Here, again, the people will have their say, and as Mr Hannan finished on last week, the voters: “can see what the markets have already seen; that you are the devalued Prime Minister of a devalued Government.”

Students as consumers- the great university debate

First published at http://www.pluto-online.com/?p=1768


The debate is rumbling on about where we go on funding for university.

The NUS has been protesting in London against removing the cap on top-up fees. But what is really at issue here?

In these hard economic times, we need, and need to be world-class graduates that can compete in the global markets and excel in our given fields.

China, India, Brazil and Russia, the growing economies, have seen their chance to shine here, and are understandably grasping it with both hands.

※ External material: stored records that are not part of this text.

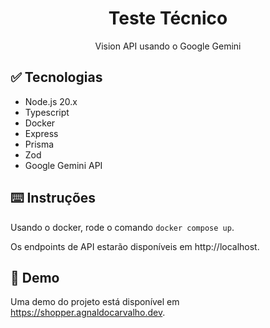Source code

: <h1 align="center">Teste Técnico</h1>
<p align="center">Vision API usando o Google Gemini</p>

## ✅ Tecnologias

- Node.js 20.x
- Typescript
- Docker
- Express
- Prisma
- Zod
- Google Gemini API

## ⌨️ Instruções

Usando o docker, rode o comando ``docker compose up``.

Os endpoints de API estarão disponíveis em http://localhost.

## 🔗 Demo

Uma demo do projeto está disponível em https://shopper.agnaldocarvalho.dev.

A lecturer comments on an article on the Independent Online that many UK students (I’d have preferred it if he’d made it clear that it wasn’t all) are wasting their degrees:

“Because they are constantly told that they are ‘customers’, students increasingly assume that getting a degree is simply about being spoon-fed, and taught to the test, in return for paying their 3,000.

“There is alarmingly little appreciation that learning/studying is an interactive, two-way process.

“The same mindset also means that a growing number of students are choosing whether or not to turn up for (compulsory) classes, on the grounds that ‘If I don’t attend lectures or seminars, it’s my money I’m wasting, so why should you care? Besides, you can’t afford to kick me off the course, because you need my fees!’”

He continued: “Many students today have an alarming inability or unwillingness to think independently or engage intellectually. They expect everything to be done for them (consumer ‘rights’, naturally), and many of them seem far more interested in spending their days and nights text-messaging or playing on their Facebook sites than reading books.”

Can you say it doesn’t sound a little familiar? We’re a pretty despondent group by all accounts. Many are scraping through, blowing their loans and not ending up in a career worth the money.

However they decide to solve the funding issue- they might consider removing the cap and allow better universities to charge more, a progressive tax or a sort of tax after education- are universities producing the high-quality graduates necessary for the future, to improve on a knowledge-based economy?

In January this year, the BBC wrote that intake to UK universities is at “an all-time high. It [the government] wants more than half of young people to go on to higher education.

However, they went on to say that: “The number of UK students at UK universities fell from 1.97 million in 2007 to 1.96 million last year.” The drop is more than likely a funding issue than a realization that university might be a waste of time. Plus, what are the other options?

Oxbridge and the Russell Group universities still out-perform, as always. And these graduates are apparently getting twice as much contact time for their money. But would allowing these institutions to charge more yet again price some out of education?

Universities are depending upon international students for their income, some charging almost seven times what the natives are asked for, is this really fair? And it seems part-time students are getting a raw deal. But is doing a degree on that basis more or less useful? It is obviously necessary for some learners but is six years too long to get something that might ultimately not bag you your ideal career?

Current undergrads have been perpetual guinea pigs of New Labour. Third years will have been half way through primary school when Tony and his cronies got their optimistic but misguided mitts on our futures. Coming to the end of its natural life, we might have been able to breathe a sigh of relief- the end of meddling and patching-up. But no, the mess could take years to clear up. Because what is the answer?

And what of the tutor’s comments? Is many student’s treatment of their degrees another example of ‘rights without responsibility’? Everyone has the right to go, but what responsibility comes with it?

University was at one time only for the privileged, why are we all not more grateful of the privilege we have been given?